The ion, together with a histidine residue, interacts with the carbonyl
oxygen of the acetyl group. The histidine is polarized and oriented by
an aspartic residue (Asp). It acts as a general base to deprotonate the
water molecule, thereby increasing the nucleophilicity for attacking the
carbonyl carbon of the acetyl group. A second histidine, again polarized
and oriented by another Asp, acts as electrostatic catalysis. A
tetrahedral oxyanion intermediate is formed, which is stabilized by a
histidine and the Zn2+ ion, to release acetate and the
deacetylated lysine finally [figure redrawn and modified from the
decomposition of the oxyanionic tetrahedral intermediate [figure
redrawn and modified from Ali et al., 2018; Blasl et al., 2021; Lammers,
2021].
Figure 3 . Regulation of the metabolic enzyme activity.
Acetylation regulates: 1) The number of metabolic enzymes by promoting
their degradation through the ubiquitin–proteasomal system; 2) The
catalytic activity through a) neutralizing the positive charge of lysine
residues in the active site or b) causing allosteric changes and; 3) The
substrate accessibility to metabolic enzymes by modifying the conserved
lysine residues to hinder the entry of substrate (Xiong & Guan, 2012;
Liu et al., 2021). Created with BioRender.com
Figure 4. Factors contributing to non-enzymatic acetylation.
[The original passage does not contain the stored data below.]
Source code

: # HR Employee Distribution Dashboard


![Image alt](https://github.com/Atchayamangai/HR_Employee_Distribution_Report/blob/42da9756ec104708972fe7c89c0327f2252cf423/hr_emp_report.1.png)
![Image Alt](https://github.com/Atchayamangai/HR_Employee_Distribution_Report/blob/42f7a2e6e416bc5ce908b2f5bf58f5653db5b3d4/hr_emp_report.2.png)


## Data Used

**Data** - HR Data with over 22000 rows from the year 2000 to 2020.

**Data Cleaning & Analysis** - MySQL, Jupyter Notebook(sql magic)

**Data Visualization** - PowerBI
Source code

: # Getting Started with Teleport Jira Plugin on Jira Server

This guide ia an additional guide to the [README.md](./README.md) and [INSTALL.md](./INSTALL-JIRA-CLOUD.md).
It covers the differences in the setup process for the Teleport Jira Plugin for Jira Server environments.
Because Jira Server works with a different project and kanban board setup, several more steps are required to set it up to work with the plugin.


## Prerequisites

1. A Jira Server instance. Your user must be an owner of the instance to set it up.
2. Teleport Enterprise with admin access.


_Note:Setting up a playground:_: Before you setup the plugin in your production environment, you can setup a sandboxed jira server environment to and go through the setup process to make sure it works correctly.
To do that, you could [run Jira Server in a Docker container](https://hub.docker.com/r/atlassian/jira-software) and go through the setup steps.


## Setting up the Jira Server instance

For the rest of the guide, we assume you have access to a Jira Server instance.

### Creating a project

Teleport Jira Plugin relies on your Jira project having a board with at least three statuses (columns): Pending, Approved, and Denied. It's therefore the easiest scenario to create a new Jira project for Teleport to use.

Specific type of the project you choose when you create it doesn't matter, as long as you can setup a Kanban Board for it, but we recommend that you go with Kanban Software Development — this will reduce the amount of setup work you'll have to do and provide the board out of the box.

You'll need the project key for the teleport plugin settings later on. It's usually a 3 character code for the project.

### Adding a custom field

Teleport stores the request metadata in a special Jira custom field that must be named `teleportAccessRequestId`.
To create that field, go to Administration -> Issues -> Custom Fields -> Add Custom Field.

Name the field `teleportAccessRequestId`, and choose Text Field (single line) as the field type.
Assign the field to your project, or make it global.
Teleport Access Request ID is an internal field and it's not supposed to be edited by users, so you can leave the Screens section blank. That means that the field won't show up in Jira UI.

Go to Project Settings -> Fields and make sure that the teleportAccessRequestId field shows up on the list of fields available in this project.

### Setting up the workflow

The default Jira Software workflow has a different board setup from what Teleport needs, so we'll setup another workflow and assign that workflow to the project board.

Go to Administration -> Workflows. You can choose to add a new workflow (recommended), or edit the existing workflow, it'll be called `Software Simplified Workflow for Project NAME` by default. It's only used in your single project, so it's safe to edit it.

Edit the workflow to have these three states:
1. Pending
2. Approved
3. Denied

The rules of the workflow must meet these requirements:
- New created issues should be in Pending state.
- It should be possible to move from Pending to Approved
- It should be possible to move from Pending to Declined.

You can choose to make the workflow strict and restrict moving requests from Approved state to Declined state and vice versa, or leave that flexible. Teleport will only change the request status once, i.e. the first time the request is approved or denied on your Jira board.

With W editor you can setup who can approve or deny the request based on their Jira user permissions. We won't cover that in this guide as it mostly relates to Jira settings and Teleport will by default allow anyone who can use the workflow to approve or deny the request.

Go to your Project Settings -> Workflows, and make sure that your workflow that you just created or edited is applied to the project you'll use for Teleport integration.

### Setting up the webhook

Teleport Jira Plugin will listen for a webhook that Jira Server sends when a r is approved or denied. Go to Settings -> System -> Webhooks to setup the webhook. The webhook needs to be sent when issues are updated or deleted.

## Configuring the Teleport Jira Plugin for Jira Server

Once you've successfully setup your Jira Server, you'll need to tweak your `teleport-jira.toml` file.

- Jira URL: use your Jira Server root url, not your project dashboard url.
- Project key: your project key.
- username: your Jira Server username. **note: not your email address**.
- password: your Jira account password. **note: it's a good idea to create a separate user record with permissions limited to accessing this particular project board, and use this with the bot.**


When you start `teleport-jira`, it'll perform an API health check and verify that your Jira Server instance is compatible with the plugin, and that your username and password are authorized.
Acetyl-CoA and acetyl-phosphate are very reactive molecules that, when
increasing intracellular concentrations, can non-enzymatically acetylate
lysine residues on many proteins. The pH value also plays an essential
role in chemical acetylation since, at basic pH, deprotonation of the
lysine side chain is favored, increasing its nucleophilicity. In
addition to these factors, the efficiency of chemical acetylation also
depends on the microenvironment of the protein.